Another of the groups backing the Muslim community in the mosque case is the Interfaith Coalition on Mosques, a group convened in 2010 by the Anti-Defamation League to support Muslim communities seeking to build mosques. “The Islamic Society of Basking Ridge was held to a different standard than every other house of worship in the community, and that is simply unacceptable,” Joshua Cohen, ADL’s regional director, said in a statement.

Also Wednesday, the American Jewish Committee called on The Citadel, a military college in South Carolina, to allow a Muslim student to wear a hijab.

The college president, Lt. Gen. John Rosa, said that deviations from the school’s uniform could detract from leadership training, the Washington Post reported Wednesday, adding that the college otherwise remains committed to diversity.

“The Citadel should reverse its hijab ban as part of its commitment to preparing its students for leadership positions in military service and civilian careers,” Robert Silverman, AJC’s director of Muslim-Jewish relations, said in a statement.

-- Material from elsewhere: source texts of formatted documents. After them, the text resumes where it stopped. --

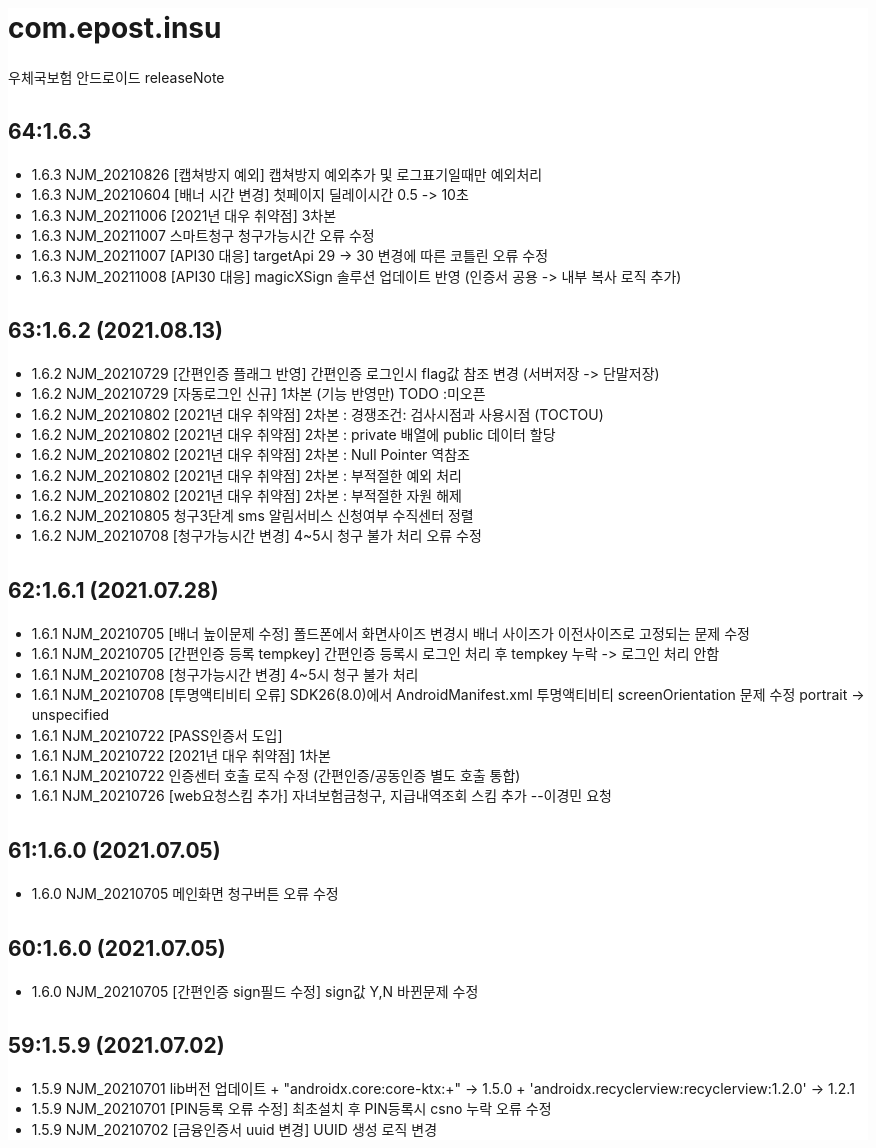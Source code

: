 # com.epost.insu
우체국보험 안드로이드 releaseNote

## 64:1.6.3
 * 1.6.3    NJM_20210826    [캡쳐방지 예외] 캡쳐방지 예외추가 및 로그표기일때만 예외처리
 * 1.6.3    NJM_20210604    [배너 시간 변경] 첫페이지 딜레이시간 0.5 -> 10초
 * 1.6.3    NJM_20211006    [2021년 대우 취약점] 3차본
 * 1.6.3    NJM_20211007    스마트청구 청구가능시간 오류 수정
 * 1.6.3    NJM_20211007    [API30 대응] targetApi 29 -> 30 변경에 따른 코틀린 오류 수정
 * 1.6.3    NJM_20211008    [API30 대응] magicXSign 솔루션 업데이트 반영 (인증서 공용 -> 내부 복사 로직 추가)

## 63:1.6.2 (2021.08.13)
 * 1.6.2    NJM_20210729    [간편인증 플래그 반영] 간편인증 로그인시 flag값 참조 변경 (서버저장 -> 단말저장)
 * 1.6.2    NJM_20210729    [자동로그인 신규] 1차본 (기능 반영만) TODO :미오픈
 * 1.6.2    NJM_20210802    [2021년 대우 취약점] 2차본 : 경쟁조건: 검사시점과 사용시점 (TOCTOU)
 * 1.6.2    NJM_20210802    [2021년 대우 취약점] 2차본 : private 배열에 public 데이터 할당
 * 1.6.2    NJM_20210802    [2021년 대우 취약점] 2차본 : Null Pointer 역참조
 * 1.6.2    NJM_20210802    [2021년 대우 취약점] 2차본 : 부적절한 예외 처리
 * 1.6.2    NJM_20210802    [2021년 대우 취약점] 2차본 : 부적절한 자원 해제
 * 1.6.2    NJM_20210805    청구3단계 sms 알림서비스 신청여부 수직센터 정렬
 * 1.6.2    NJM_20210708    [청구가능시간 변경] 4~5시 청구 불가 처리 오류 수정


## 62:1.6.1 (2021.07.28)
 * 1.6.1    NJM_20210705    [배너 높이문제 수정] 폴드폰에서 화면사이즈 변경시 배너 사이즈가 이전사이즈로 고정되는 문제 수정
 * 1.6.1    NJM_20210705    [간편인증 등록 tempkey] 간편인증 등록시 로그인 처리 후 tempkey 누락 -> 로그인 처리 안함
 * 1.6.1    NJM_20210708    [청구가능시간 변경] 4~5시 청구 불가 처리
 * 1.6.1    NJM_20210708    [투명액티비티 오류] SDK26(8.0)에서 AndroidManifest.xml 투명액티비티 screenOrientation 문제 수정 portrait -> unspecified
 * 1.6.1    NJM_20210722    [PASS인증서 도입]
 * 1.6.1    NJM_20210722    [2021년 대우 취약점] 1차본
 * 1.6.1    NJM_20210722    인증센터 호출 로직 수정 (간편인증/공동인증 별도 호출 통합)
 * 1.6.1    NJM_20210726    [web요청스킴 추가] 자녀보험금청구, 지급내역조회 스킴 추가 --이경민 요청


## 61:1.6.0 (2021.07.05)
 * 1.6.0    NJM_20210705    메인화면 청구버튼 오류 수정


## 60:1.6.0 (2021.07.05)
 * 1.6.0    NJM_20210705    [간편인증 sign필드 수정] sign값 Y,N 바뀐문제 수정


## 59:1.5.9 (2021.07.02)
 * 1.5.9    NJM_20210701    lib버전 업데이트
                            + "androidx.core:core-ktx:+"                      -> 1.5.0
                            + 'androidx.recyclerview:recyclerview:1.2.0'      -> 1.2.1
 * 1.5.9    NJM_20210701    [PIN등록 오류 수정] 최초설치 후 PIN등록시 csno 누락 오류 수정
 * 1.5.9    NJM_20210702    [금융인증서 uuid 변경] UUID 생성 로직 변경
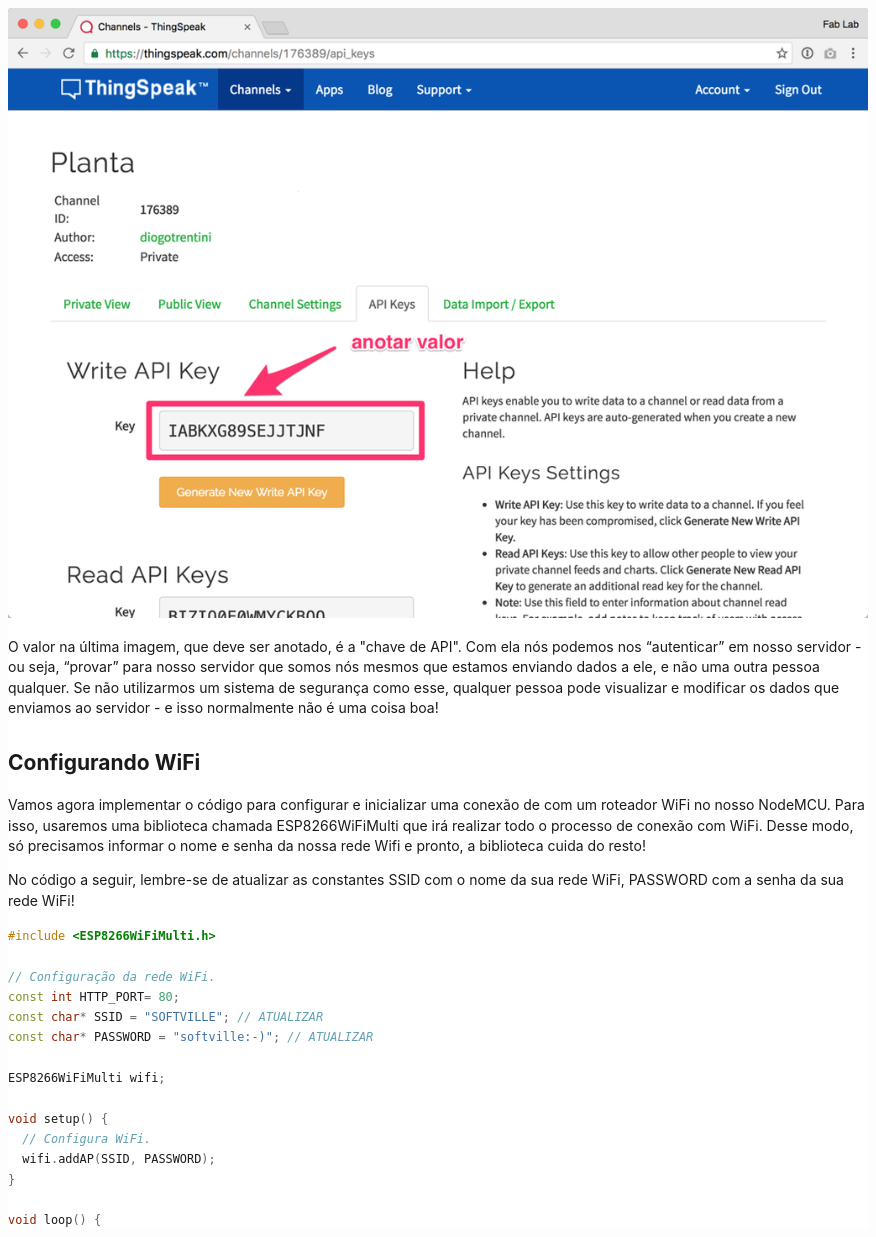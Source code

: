 ![image alt text](image_16.png)

O valor na última imagem, que deve ser anotado, é a "chave de API". Com ela nós podemos nos “autenticar” em nosso servidor - ou seja, “provar” para nosso servidor que somos nós mesmos que estamos enviando dados a ele, e não uma outra pessoa qualquer. Se não utilizarmos um sistema de segurança como esse, qualquer pessoa pode visualizar e modificar os dados que enviamos ao servidor - e isso normalmente não é uma coisa boa!

## Configurando WiFi

Vamos agora implementar o código para configurar e inicializar uma conexão de com um roteador WiFi no nosso NodeMCU. Para isso, usaremos uma biblioteca chamada ESP8266WiFiMulti que irá realizar todo o processo de conexão com WiFi. Desse modo, só precisamos informar o nome e senha da nossa rede Wifi e pronto, a biblioteca cuida do resto!

No código a seguir, lembre-se de atualizar as constantes SSID com o nome da sua rede WiFi, PASSWORD com a senha da sua rede WiFi!

```cpp
#include <ESP8266WiFiMulti.h>

// Configuração da rede WiFi.
const int HTTP_PORT= 80;
const char* SSID = "SOFTVILLE"; // ATUALIZAR
const char* PASSWORD = "softville:-)"; // ATUALIZAR

ESP8266WiFiMulti wifi;

void setup() {
  // Configura WiFi.
  wifi.addAP(SSID, PASSWORD);
}

void loop() {
```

The statement noted that Jewish groups, including the AJC, backed legislation passed in 1988 that allowed servicemen to wear religious garb based on litigation brought in the 1980s by a Jewish Air Force officer who wanted to wear a kippah.

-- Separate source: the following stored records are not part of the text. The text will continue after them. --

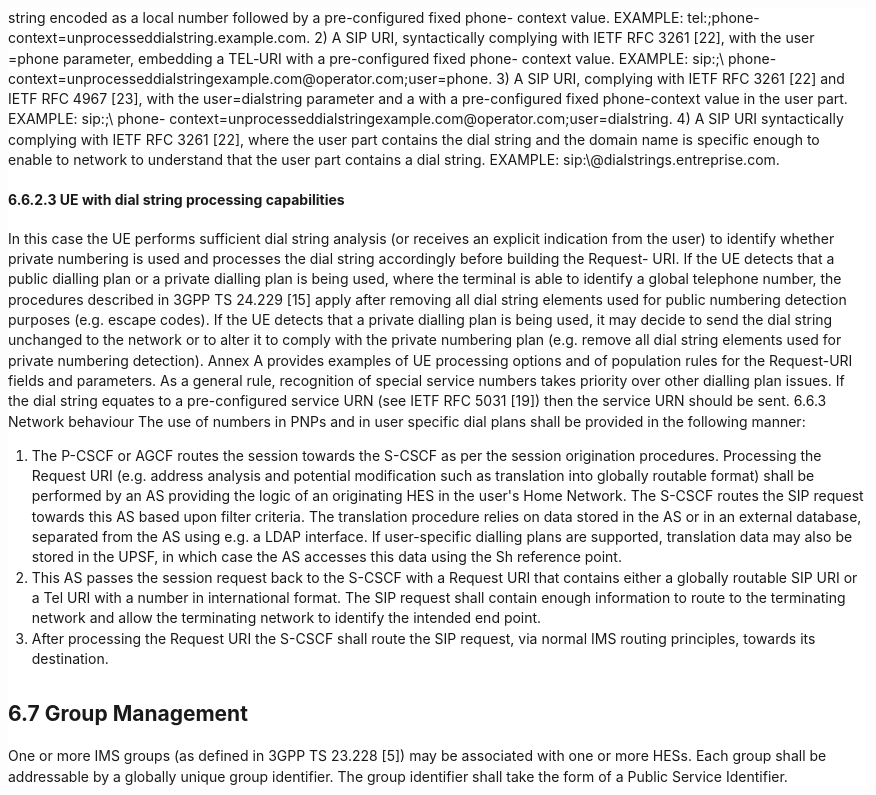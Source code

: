 string encoded as a local number followed by a pre-configured fixed phone-
context value.
EXAMPLE: tel:\;phone-
context=unprocesseddialstring.example.com.
2) A SIP URI, syntactically complying with IETF RFC 3261 [22], with the user
=phone parameter, embedding a TEL‑URI with a pre-configured fixed phone-
context value.
EXAMPLE: sip:\;\ phone-
context=unprocesseddialstringexample.com\@operator.com;user=phone.
3) A SIP URI, complying with IETF RFC 3261 [22] and IETF RFC 4967 [23], with
the user=dialstring parameter and a with a pre-configured fixed phone-context
value in the user part.
EXAMPLE: sip:\;\ phone-
context=unprocesseddialstringexample.com\@operator.com;user=dialstring.
4) A SIP URI syntactically complying with IETF RFC 3261 [22], where the user
part contains the dial string and the domain name is specific enough to enable
to network to understand that the user part contains a dial string.
EXAMPLE: sip:\\@dialstrings.entreprise.com.
#### 6.6.2.3 UE with dial string processing capabilities
In this case the UE performs sufficient dial string analysis (or receives an
explicit indication from the user) to identify whether private numbering is
used and processes the dial string accordingly before building the Request-
URI.
If the UE detects that a public dialling plan or a private dialling plan is
being used, where the terminal is able to identify a global telephone number,
the procedures described in 3GPP TS 24.229 [15] apply after removing all dial
string elements used for public numbering detection purposes (e.g. escape
codes).
If the UE detects that a private dialling plan is being used, it may decide to
send the dial string unchanged to the network or to alter it to comply with
the private numbering plan (e.g. remove all dial string elements used for
private numbering detection).
Annex A provides examples of UE processing options and of population rules for
the Request-URI fields and parameters. As a general rule, recognition of
special service numbers takes priority over other dialling plan issues. If the
dial string equates to a pre-configured service URN (see IETF RFC 5031 [19])
then the service URN should be sent.
6.6.3 Network behaviour
The use of numbers in PNPs and in user specific dial plans shall be provided
in the following manner:
1) The P-CSCF or AGCF routes the session towards the S-CSCF as per the session
origination procedures.
Processing the Request URI (e.g. address analysis and potential modification
such as translation into globally routable format) shall be performed by an AS
providing the logic of an originating HES in the user\'s Home Network. The
S-CSCF routes the SIP request towards this AS based upon filter criteria.
The translation procedure relies on data stored in the AS or in an external
database, separated from the AS using e.g. a LDAP interface. If user-specific
dialling plans are supported, translation data may also be stored in the UPSF,
in which case the AS accesses this data using the Sh reference point.
2) This AS passes the session request back to the S-CSCF with a Request URI
that contains either a globally routable SIP URI or a Tel URI with a number in
international format. The SIP request shall contain enough information to
route to the terminating network and allow the terminating network to identify
the intended end point.
3) After processing the Request URI the S-CSCF shall route the SIP request,
via normal IMS routing principles, towards its destination.
## 6.7 Group Management
One or more IMS groups (as defined in 3GPP TS 23.228 [5]) may be associated
with one or more HESs. Each group shall be addressable by a globally unique
group identifier. The group identifier shall take the form of a Public Service
Identifier.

Separately, more than 70 members of the U.S. House of Representatives on Wednesday introduced legislation that would prohibit religion as a criterion for banning entry to visitors, immigrants or refugees.

Broadsides against Muslims by Trump, the presumptive Republican presidential nominee, and other Republican candidates sparked the legislation.

The legislation is backed by at least 11 Jewish groups, including umbrella bodies for the Reform, Conservative and Reconstructionist movements and the public policy umbrella, the Jewish Council for Public Affairs, among the more than 30 faith groups that have expressed support for it.

The bill was initiated by Rep. Don Beyer, D-Va. Among the bill’s lead sponsors are Rep. Jan Schakowsky, D-Ill., who is Jewish, and Reps. Keith Ellison, D-Minn., and Andre Carson, D-Ind., who are Muslim. Also backing the bill are Rep. Steny Hoyer, D-Md., the minority whip, and Jewish Reps. Steve Israel, D-N.Y., Sander Levin, D-Mich., David Cicilline, D-R.I., and Eliot Engel, D-N.Y.

All but one of the bill’s backers thus far are Democrats. The exception is Richard Hanna, a moderate Republican from New York.